Start of DATA IN THIS EXERCISE

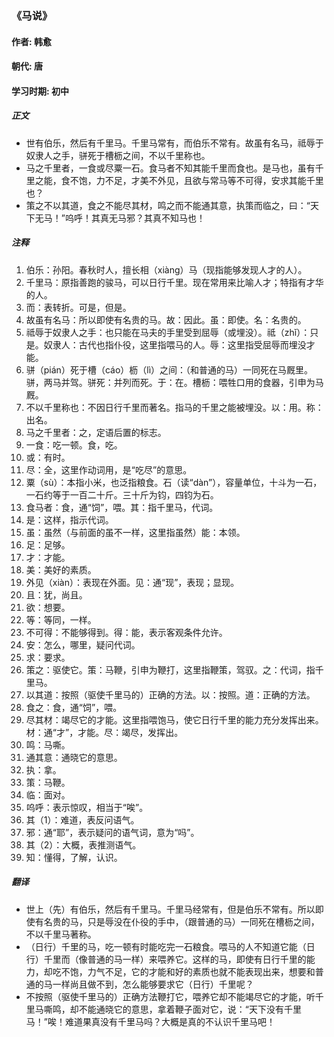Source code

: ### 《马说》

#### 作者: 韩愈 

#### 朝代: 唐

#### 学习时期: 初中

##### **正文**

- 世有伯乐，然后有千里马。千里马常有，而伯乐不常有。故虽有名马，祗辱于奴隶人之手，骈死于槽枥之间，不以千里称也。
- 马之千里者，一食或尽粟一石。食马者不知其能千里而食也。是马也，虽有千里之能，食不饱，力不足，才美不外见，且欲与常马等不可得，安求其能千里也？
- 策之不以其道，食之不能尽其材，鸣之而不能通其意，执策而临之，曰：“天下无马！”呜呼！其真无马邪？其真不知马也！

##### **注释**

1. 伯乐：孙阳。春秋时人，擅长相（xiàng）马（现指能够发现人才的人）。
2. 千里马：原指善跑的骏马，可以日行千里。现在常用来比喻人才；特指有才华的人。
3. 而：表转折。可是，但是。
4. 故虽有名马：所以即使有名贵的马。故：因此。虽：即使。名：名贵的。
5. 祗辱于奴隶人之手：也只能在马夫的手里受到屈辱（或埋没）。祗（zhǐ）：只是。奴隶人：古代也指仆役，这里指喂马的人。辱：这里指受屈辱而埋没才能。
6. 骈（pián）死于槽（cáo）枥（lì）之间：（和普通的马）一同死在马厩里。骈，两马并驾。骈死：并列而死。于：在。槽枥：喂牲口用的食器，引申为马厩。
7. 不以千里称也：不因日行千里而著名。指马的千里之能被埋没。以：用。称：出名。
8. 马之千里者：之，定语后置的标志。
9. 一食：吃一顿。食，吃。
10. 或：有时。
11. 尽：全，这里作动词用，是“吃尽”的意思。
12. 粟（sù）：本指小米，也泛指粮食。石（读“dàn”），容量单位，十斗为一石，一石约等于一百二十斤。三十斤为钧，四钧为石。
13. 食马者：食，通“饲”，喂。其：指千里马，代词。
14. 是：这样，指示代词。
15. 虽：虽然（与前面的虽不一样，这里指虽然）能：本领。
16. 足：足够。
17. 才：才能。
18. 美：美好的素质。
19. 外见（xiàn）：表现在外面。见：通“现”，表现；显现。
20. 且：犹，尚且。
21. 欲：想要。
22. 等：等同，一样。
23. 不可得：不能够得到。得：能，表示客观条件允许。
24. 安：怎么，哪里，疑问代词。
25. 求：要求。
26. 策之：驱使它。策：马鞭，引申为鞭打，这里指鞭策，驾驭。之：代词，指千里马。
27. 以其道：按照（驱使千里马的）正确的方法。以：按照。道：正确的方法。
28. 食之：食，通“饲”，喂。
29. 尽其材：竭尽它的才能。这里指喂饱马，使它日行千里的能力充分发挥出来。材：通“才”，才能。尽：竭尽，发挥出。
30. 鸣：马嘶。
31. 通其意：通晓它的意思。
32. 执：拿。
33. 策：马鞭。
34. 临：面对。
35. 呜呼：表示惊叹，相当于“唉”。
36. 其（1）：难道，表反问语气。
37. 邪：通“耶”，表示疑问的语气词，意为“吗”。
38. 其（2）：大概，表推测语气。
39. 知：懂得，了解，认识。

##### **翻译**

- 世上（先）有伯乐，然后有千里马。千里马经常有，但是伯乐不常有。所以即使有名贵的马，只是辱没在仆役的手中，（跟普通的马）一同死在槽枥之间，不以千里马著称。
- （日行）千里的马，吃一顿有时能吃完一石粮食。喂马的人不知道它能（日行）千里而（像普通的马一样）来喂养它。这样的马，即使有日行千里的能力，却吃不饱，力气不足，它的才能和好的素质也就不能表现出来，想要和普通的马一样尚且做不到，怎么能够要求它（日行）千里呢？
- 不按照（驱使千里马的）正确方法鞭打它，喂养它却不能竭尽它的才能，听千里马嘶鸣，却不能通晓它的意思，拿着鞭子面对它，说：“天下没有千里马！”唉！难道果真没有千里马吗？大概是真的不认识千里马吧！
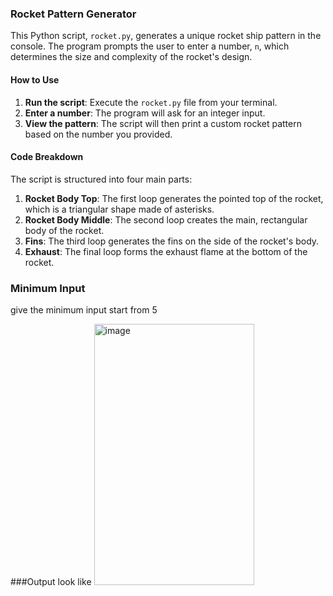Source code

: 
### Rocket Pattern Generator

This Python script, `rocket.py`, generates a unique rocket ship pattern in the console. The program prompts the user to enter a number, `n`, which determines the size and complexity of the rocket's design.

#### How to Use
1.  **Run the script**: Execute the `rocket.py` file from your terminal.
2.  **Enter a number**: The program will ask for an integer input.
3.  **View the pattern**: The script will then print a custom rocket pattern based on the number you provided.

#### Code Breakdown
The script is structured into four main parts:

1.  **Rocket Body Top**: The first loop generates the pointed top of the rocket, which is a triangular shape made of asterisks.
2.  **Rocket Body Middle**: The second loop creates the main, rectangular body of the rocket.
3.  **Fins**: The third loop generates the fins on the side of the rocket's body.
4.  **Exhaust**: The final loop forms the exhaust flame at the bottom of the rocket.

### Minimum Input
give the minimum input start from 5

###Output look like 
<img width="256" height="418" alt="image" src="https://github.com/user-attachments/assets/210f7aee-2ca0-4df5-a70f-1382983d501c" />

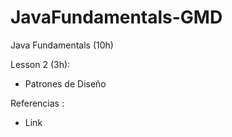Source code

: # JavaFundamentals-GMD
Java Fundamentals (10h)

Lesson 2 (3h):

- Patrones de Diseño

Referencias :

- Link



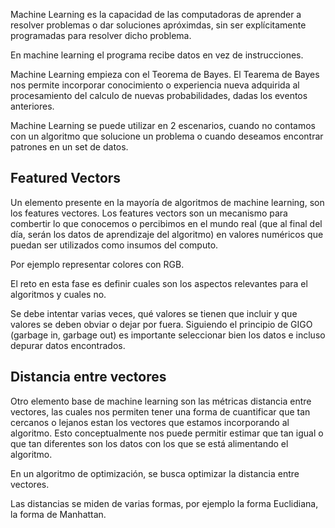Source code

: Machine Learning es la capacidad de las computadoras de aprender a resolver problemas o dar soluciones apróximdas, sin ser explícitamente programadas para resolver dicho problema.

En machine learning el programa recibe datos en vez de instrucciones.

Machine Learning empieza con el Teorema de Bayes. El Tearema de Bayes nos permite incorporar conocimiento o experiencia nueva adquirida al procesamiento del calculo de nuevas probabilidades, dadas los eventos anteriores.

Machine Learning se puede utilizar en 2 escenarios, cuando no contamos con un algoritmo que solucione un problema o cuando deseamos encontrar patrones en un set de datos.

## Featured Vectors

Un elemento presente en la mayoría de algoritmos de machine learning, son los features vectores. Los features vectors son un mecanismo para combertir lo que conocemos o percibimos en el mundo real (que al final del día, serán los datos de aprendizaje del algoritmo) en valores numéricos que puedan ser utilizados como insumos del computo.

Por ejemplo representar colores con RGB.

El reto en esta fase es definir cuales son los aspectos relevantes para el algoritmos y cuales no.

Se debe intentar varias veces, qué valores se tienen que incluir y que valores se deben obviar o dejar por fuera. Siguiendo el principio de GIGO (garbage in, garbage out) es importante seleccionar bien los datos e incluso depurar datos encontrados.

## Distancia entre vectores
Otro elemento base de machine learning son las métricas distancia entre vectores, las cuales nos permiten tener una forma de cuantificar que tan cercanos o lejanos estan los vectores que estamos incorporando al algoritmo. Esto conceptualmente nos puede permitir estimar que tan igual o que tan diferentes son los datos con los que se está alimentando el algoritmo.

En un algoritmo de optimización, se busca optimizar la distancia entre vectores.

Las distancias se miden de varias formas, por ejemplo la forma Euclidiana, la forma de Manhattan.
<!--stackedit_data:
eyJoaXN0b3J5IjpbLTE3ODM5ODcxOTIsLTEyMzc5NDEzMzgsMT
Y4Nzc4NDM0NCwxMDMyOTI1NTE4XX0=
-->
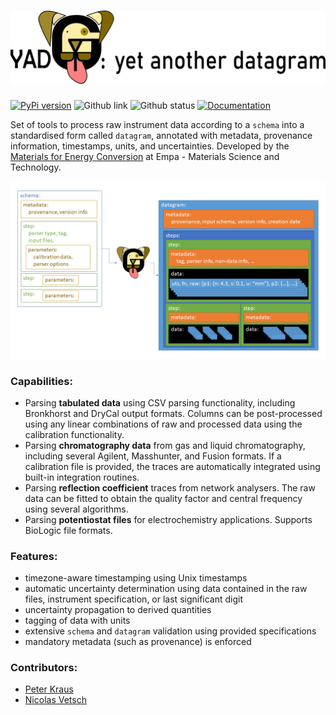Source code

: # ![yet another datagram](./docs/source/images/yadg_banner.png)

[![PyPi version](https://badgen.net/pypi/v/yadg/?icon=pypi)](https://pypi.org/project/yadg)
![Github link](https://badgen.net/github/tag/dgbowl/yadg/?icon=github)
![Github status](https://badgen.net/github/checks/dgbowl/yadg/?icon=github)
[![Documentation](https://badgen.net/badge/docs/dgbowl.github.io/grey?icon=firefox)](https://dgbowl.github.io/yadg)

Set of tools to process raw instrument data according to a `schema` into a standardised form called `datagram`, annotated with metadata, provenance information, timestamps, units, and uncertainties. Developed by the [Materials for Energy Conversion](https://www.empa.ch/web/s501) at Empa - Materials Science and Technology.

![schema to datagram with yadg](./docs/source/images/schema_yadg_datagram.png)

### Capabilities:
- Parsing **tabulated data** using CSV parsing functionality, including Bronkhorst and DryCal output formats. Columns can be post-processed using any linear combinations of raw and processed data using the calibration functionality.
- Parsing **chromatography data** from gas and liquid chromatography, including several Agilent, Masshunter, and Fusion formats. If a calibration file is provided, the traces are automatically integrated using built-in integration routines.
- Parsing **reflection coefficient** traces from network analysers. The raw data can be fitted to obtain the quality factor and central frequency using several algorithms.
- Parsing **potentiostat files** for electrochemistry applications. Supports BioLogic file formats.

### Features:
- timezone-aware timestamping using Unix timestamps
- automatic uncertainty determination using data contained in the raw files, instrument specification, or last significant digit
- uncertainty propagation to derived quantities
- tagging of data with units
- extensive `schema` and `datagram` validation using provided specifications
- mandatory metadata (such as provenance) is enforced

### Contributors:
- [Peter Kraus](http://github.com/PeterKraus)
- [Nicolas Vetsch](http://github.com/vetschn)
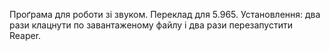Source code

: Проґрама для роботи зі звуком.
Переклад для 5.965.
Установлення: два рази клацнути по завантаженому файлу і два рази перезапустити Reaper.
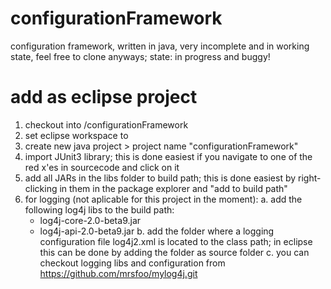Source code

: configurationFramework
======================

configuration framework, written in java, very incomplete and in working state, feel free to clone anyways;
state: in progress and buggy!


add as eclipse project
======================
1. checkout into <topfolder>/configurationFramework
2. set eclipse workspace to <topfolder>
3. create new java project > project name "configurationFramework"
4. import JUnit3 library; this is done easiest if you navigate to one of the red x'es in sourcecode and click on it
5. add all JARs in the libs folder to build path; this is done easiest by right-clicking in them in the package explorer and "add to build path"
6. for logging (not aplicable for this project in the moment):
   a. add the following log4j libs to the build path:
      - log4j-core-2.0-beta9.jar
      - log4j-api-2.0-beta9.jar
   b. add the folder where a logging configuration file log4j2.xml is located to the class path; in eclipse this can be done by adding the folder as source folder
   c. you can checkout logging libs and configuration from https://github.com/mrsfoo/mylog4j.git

End of DATA IN THIS EXERCISE

Your answer should contain only the lines from the beginning of the listing above through the line with "### Rocket Pattern Generator", copied exactly and without the pictures.

§ **SOLUTION**
Source code

: ### 《马说》

#### 作者: 韩愈 

#### 朝代: 唐

#### 学习时期: 初中

##### **正文**

- 世有伯乐，然后有千里马。千里马常有，而伯乐不常有。故虽有名马，祗辱于奴隶人之手，骈死于槽枥之间，不以千里称也。
- 马之千里者，一食或尽粟一石。食马者不知其能千里而食也。是马也，虽有千里之能，食不饱，力不足，才美不外见，且欲与常马等不可得，安求其能千里也？
- 策之不以其道，食之不能尽其材，鸣之而不能通其意，执策而临之，曰：“天下无马！”呜呼！其真无马邪？其真不知马也！

##### **注释**

1. 伯乐：孙阳。春秋时人，擅长相（xiàng）马（现指能够发现人才的人）。
2. 千里马：原指善跑的骏马，可以日行千里。现在常用来比喻人才；特指有才华的人。
3. 而：表转折。可是，但是。
4. 故虽有名马：所以即使有名贵的马。故：因此。虽：即使。名：名贵的。
5. 祗辱于奴隶人之手：也只能在马夫的手里受到屈辱（或埋没）。祗（zhǐ）：只是。奴隶人：古代也指仆役，这里指喂马的人。辱：这里指受屈辱而埋没才能。
6. 骈（pián）死于槽（cáo）枥（lì）之间：（和普通的马）一同死在马厩里。骈，两马并驾。骈死：并列而死。于：在。槽枥：喂牲口用的食器，引申为马厩。
7. 不以千里称也：不因日行千里而著名。指马的千里之能被埋没。以：用。称：出名。
8. 马之千里者：之，定语后置的标志。
9. 一食：吃一顿。食，吃。
10. 或：有时。
11. 尽：全，这里作动词用，是“吃尽”的意思。
12. 粟（sù）：本指小米，也泛指粮食。石（读“dàn”），容量单位，十斗为一石，一石约等于一百二十斤。三十斤为钧，四钧为石。
13. 食马者：食，通“饲”，喂。其：指千里马，代词。
14. 是：这样，指示代词。
15. 虽：虽然（与前面的虽不一样，这里指虽然）能：本领。
16. 足：足够。
17. 才：才能。
18. 美：美好的素质。
19. 外见（xiàn）：表现在外面。见：通“现”，表现；显现。
20. 且：犹，尚且。
21. 欲：想要。
22. 等：等同，一样。
23. 不可得：不能够得到。得：能，表示客观条件允许。
24. 安：怎么，哪里，疑问代词。
25. 求：要求。
26. 策之：驱使它。策：马鞭，引申为鞭打，这里指鞭策，驾驭。之：代词，指千里马。
27. 以其道：按照（驱使千里马的）正确的方法。以：按照。道：正确的方法。
28. 食之：食，通“饲”，喂。
29. 尽其材：竭尽它的才能。这里指喂饱马，使它日行千里的能力充分发挥出来。材：通“才”，才能。尽：竭尽，发挥出。
30. 鸣：马嘶。
31. 通其意：通晓它的意思。
32. 执：拿。
33. 策：马鞭。
34. 临：面对。
35. 呜呼：表示惊叹，相当于“唉”。
36. 其（1）：难道，表反问语气。
37. 邪：通“耶”，表示疑问的语气词，意为“吗”。
38. 其（2）：大概，表推测语气。
39. 知：懂得，了解，认识。

##### **翻译**

- 世上（先）有伯乐，然后有千里马。千里马经常有，但是伯乐不常有。所以即使有名贵的马，只是辱没在仆役的手中，（跟普通的马）一同死在槽枥之间，不以千里马著称。
- （日行）千里的马，吃一顿有时能吃完一石粮食。喂马的人不知道它能（日行）千里而（像普通的马一样）来喂养它。这样的马，即使有日行千里的能力，却吃不饱，力气不足，它的才能和好的素质也就不能表现出来，想要和普通的马一样尚且做不到，怎么能够要求它（日行）千里呢？
- 不按照（驱使千里马的）正确方法鞭打它，喂养它却不能竭尽它的才能，听千里马嘶鸣，却不能通晓它的意思，拿着鞭子面对它，说：“天下没有千里马！”唉！难道果真没有千里马吗？大概是真的不认识千里马吧！
Source code

: 
### Rocket Pattern Generator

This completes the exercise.